(Records shown begins)
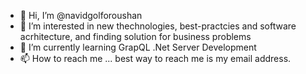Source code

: - 👋 Hi, I’m @navidgolforoushan
- 👀 I’m interested in new thechnologies, best-practcies and software acrhitecture, and finding solution for business problems
- 🌱 I’m currently learning GrapQL .Net Server Development
- 📫 How to reach me ... best way to reach me is my email address.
(Records shown ends)
Work instruction. Omit the pictures and repeat the rest of the listing verbatim.

Solution to this problem.
Source code

: - 👋 Hi, I’m @navidgolforoushan
- 👀 I’m interested in new thechnologies, best-practcies and software acrhitecture, and finding solution for business problems
- 🌱 I’m currently learning GrapQL .Net Server Development
- 📫 How to reach me ... best way to reach me is my email address.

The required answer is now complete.